» **THE PROBLEM**: Restate word for word the lines between the start of the material and the line with "- dotnet ef database update --project TiendaServicios.Api.Autor", keeping both of those ends and none of the pictures.
DATA TO EXAMINE section start
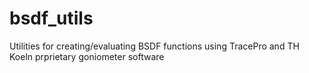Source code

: # bsdf_utils
Utilities for creating/evaluating BSDF functions using TracePro and TH Koeln prprietary goniometer software 
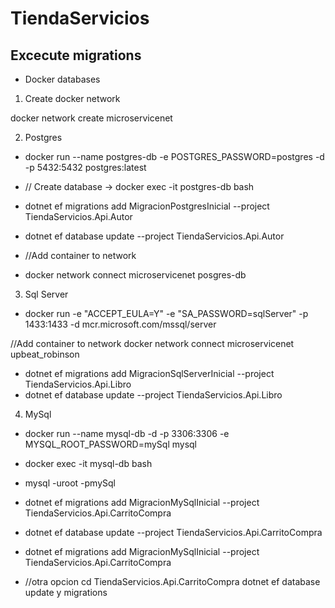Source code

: # TiendaServicios

## Excecute migrations

- Docker databases
1. Create docker network

docker network create microservicenet

2. Postgres
- docker run --name postgres-db -e POSTGRES_PASSWORD=postgres -d -p 5432:5432 postgres:latest
- // Create database -> docker exec -it postgres-db bash

- dotnet ef migrations add MigracionPostgresInicial --project TiendaServicios.Api.Autor
- dotnet ef database update --project TiendaServicios.Api.Autor

- //Add container to network
- docker network connect microservicenet posgres-db

3. Sql Server
- docker run -e "ACCEPT_EULA=Y" -e "SA_PASSWORD=sqlServer" -p 1433:1433 -d mcr.microsoft.com/mssql/server

//Add container to network
docker network connect microservicenet upbeat_robinson

- dotnet ef migrations add MigracionSqlServerInicial --project TiendaServicios.Api.Libro
- dotnet ef database update --project TiendaServicios.Api.Libro

4. MySql

- docker run --name mysql-db -d -p 3306:3306 -e MYSQL_ROOT_PASSWORD=mySql mysql
- docker exec -it mysql-db bash
- mysql -uroot -pmySql


- dotnet ef migrations add MigracionMySqlInicial --project TiendaServicios.Api.CarritoCompra
- dotnet ef database update --project TiendaServicios.Api.CarritoCompra
- dotnet ef migrations add MigracionMySqlInicial --project TiendaServicios.Api.CarritoCompra
- //otra opcion cd TiendaServicios.Api.CarritoCompra dotnet ef database update y migrations

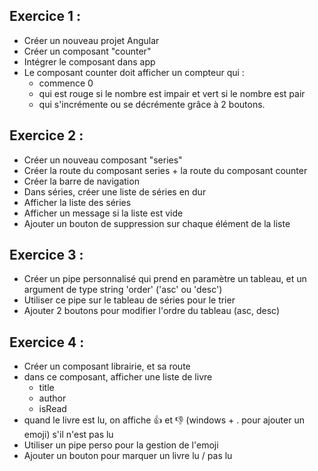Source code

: ## Exercice 1 :

- Créer un nouveau projet Angular
- Créer un composant "counter"
- Intégrer le composant dans app
- Le composant counter doit afficher un compteur qui :
    - commence 0
    - qui est rouge si le nombre est impair et vert si le nombre est pair
    - qui s'incrémente ou se décrémente grâce à 2 boutons.

## Exercice 2 :

- Créer un nouveau composant "series"
- Créer la route du composant series + la route du composant counter
- Créer la barre de navigation
- Dans séries, créer une liste de séries en dur
- Afficher la liste des séries
- Afficher un message si la liste est vide
- Ajouter un bouton de suppression sur chaque élément de la liste

## Exercice 3 :

- Créer un pipe personnalisé qui prend en paramètre un tableau, et un argument de type string 'order' ('asc' ou 'desc')
- Utiliser ce pipe sur le tableau de séries pour le trier
- Ajouter 2 boutons pour modifier l'ordre du tableau (asc, desc)

## Exercice 4 :

- Créer un composant librairie, et sa route
- dans ce composant, afficher une liste de livre
    - title
    - author
    - isRead
- quand le livre est lu, on affiche 👍 et 👎 (windows + . pour ajouter un emoji) s'il n'est pas lu
- Utiliser un pipe perso pour la gestion de l'emoji
- Ajouter un bouton pour marquer un livre lu / pas lu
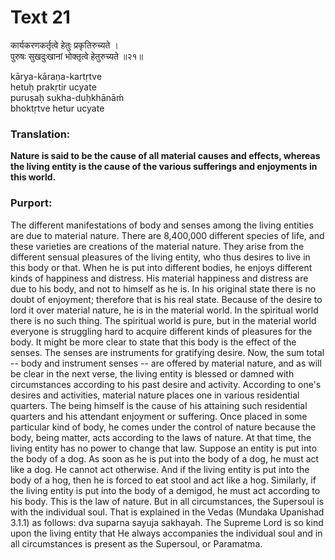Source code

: # Text 21

कार्यकरणकर्तृत्वे हेतुः प्रकृतिरुच्यते ।  
पुरुषः सुखदुःखानां भोक्तृत्वे हेतुरुच्यते ॥२१॥

kārya-kāraṇa-kartṛtve  
hetuḥ prakṛtir ucyate  
puruṣaḥ sukha-duḥkhānāḿ  
bhoktṛtve hetur ucyate



### Translation:

**Nature is said to be the cause of all material causes and effects, whereas the living entity is the cause of the various sufferings and enjoyments in this world.**

### Purport:

The different manifestations of body and senses among the living entities are due to material nature. There are 8,400,000 different species of life, and these varieties are creations of the material nature. They arise from the different sensual pleasures of the living entity, who thus desires to live in this body or that. When he is put into different bodies, he enjoys different kinds of happiness and distress. His material happiness and distress are due to his body, and not to himself as he is. In his original state there is no doubt of enjoyment; therefore that is his real state. Because of the desire to lord it over material nature, he is in the material world. In the spiritual world there is no such thing. The spiritual world is pure, but in the material world everyone is struggling hard to acquire different kinds of pleasures for the body. It might be more clear to state that this body is the effect of the senses. The senses are instruments for gratifying desire. Now, the sum total -- body and instrument senses -- are offered by material nature, and as will be clear in the next verse, the living entity is blessed or damned with circumstances according to his past desire and activity. According to one's desires and activities, material nature places one in various residential quarters. The being himself is the cause of his attaining such residential quarters and his attendant enjoyment or suffering. Once placed in some particular kind of body, he comes under the control of nature because the body, being matter, acts according to the laws of nature. At that time, the living entity has no power to change that law. Suppose an entity is put into the body of a dog. As soon as he is put into the body of a dog, he must act like a dog. He cannot act otherwise. And if the living entity is put into the body of a hog, then he is forced to eat stool and act like a hog. Similarly, if the living entity is put into the body of a demigod, he must act according to his body. This is the law of nature. But in all circumstances, the Supersoul is with the individual soul. That is explained in the Vedas (Mundaka Upanishad 3.1.1) as follows: dva suparna sayuja sakhayah. The Supreme Lord is so kind upon the living entity that He always accompanies the individual soul and in all circumstances is present as the Supersoul, or Paramatma.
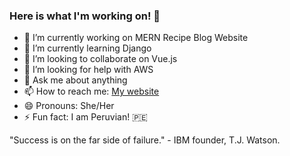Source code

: ### Here is what I'm working on! 👋



- 🔭 I’m currently working on MERN Recipe Blog Website
- 🌱 I’m currently learning Django
- 👯 I’m looking to collaborate on Vue.js
- 🤔 I’m looking for help with AWS
- 💬 Ask me about anything
- 📫 How to reach me: [My website](https://jenniferehala.netlify.app/)
- 😄 Pronouns: She/Her
- ⚡ Fun fact: I am Peruvian! 🇵🇪


"Success is on the far side of failure." - IBM founder, T.J. Watson.
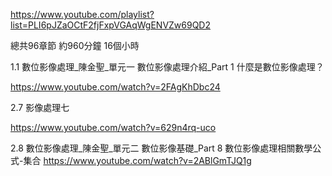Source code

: https://www.youtube.com/playlist?list=PLI6pJZaOCtF2fjFxpVGAqWgENVZw69QD2

總共96章節 約960分鐘 16個小時

1.1
數位影像處理_陳金聖_單元一 
數位影像處理介紹_Part 1 
什麼是數位影像處理？

https://www.youtube.com/watch?v=2FAgKhDbc24

2.7
影像處理七

https://www.youtube.com/watch?v=629n4rq-uco

2.8
數位影像處理_陳金聖_單元二 
數位影像基礎_Part 8 
數位影像處理相關數學公式-集合
https://www.youtube.com/watch?v=2ABlGmTJQ1g

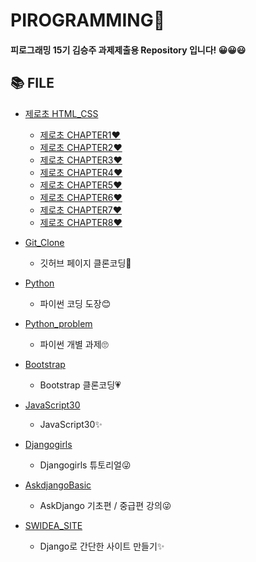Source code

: # PIROGRAMMING🎉
 
#### 피로그래밍 15기 김승주 과제제출용 Repository 입니다! 😀😀😃  


## 📚 FILE
+ [제로초 HTML_CSS](https://github.com/piro15/KimSeungju/tree/master/%EC%A0%9C%EB%A1%9C%EC%B4%88%20HTML_CSS)  

  + [제로초 CHAPTER1❤](https://github.com/piro15/KimSeungju/tree/master/%EC%A0%9C%EB%A1%9C%EC%B4%88%20HTML_CSS/Chapter1) 
  + [제로초 CHAPTER2❤](https://github.com/piro15/KimSeungju/tree/master/%EC%A0%9C%EB%A1%9C%EC%B4%88%20HTML_CSS/Chapter2)
  + [제로초 CHAPTER3❤](https://github.com/piro15/KimSeungju/tree/master/%EC%A0%9C%EB%A1%9C%EC%B4%88%20HTML_CSS/Chapter3) 
  + [제로초 CHAPTER4❤](https://github.com/piro15/KimSeungju/tree/master/%EC%A0%9C%EB%A1%9C%EC%B4%88%20HTML_CSS/Chapter4) 
  + [제로초 CHAPTER5❤](https://github.com/piro15/KimSeungju/tree/master/%EC%A0%9C%EB%A1%9C%EC%B4%88%20HTML_CSS/Chapter5) 
  + [제로초 CHAPTER6❤](https://github.com/piro15/KimSeungju/tree/master/%EC%A0%9C%EB%A1%9C%EC%B4%88%20HTML_CSS/Chapter6) 
  + [제로초 CHAPTER7❤](https://github.com/piro15/KimSeungju/tree/master/%EC%A0%9C%EB%A1%9C%EC%B4%88%20HTML_CSS/Chapter7)
  + [제로초 CHAPTER8❤](https://github.com/piro15/KimSeungju/tree/master/%EC%A0%9C%EB%A1%9C%EC%B4%88%20HTML_CSS/Chapter8)  

+ [Git_Clone](https://github.com/piro15/KimSeungju/tree/master/Git_Clone)  

  + 깃허브 페이지 클론코딩🧡

+ [Python](https://github.com/piro15/KimSeungju/tree/master/Python) 
   + 파이썬 코딩 도장😊

+ [Python_problem](https://github.com/piro15/KimSeungju/tree/master/python_problem) 
   + 파이썬 개별 과제🙄

+ [Bootstrap](https://github.com/piro15/KimSeungju/tree/master/Bootstrap) 
   + Bootstrap 클론코딩💗
  
+ [JavaScript30](https://github.com/piro15/KimSeungju/tree/master/JavaScript30) 
   + JavaScript30✨

+ [Djangogirls](https://github.com/piro15/KimSeungju/tree/master/Djangogirls)  
   + Djangogirls 튜토리얼😜

+ [AskdjangoBasic](https://github.com/piro15/KimSeungju/tree/master/AskdjangoBasic)  
   + AskDjango 기초편 / 중급편 강의😜
   
+ [SWIDEA_SITE](https://github.com/piro15/KimSeungju/tree/master/SWIDEA_SITE) 
   + Django로 간단한 사이트 만들기✨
DATA TO EXAMINE section end
» **EXERCISE ANSWER**:
Source code

: # bsdf_utils
Utilities for creating/evaluating BSDF functions using TracePro and TH Koeln prprietary goniometer software 
Source code

: # TiendaServicios

## Excecute migrations

- Docker databases
1. Create docker network

docker network create microservicenet

2. Postgres
- docker run --name postgres-db -e POSTGRES_PASSWORD=postgres -d -p 5432:5432 postgres:latest
- // Create database -> docker exec -it postgres-db bash

- dotnet ef migrations add MigracionPostgresInicial --project TiendaServicios.Api.Autor
- dotnet ef database update --project TiendaServicios.Api.Autor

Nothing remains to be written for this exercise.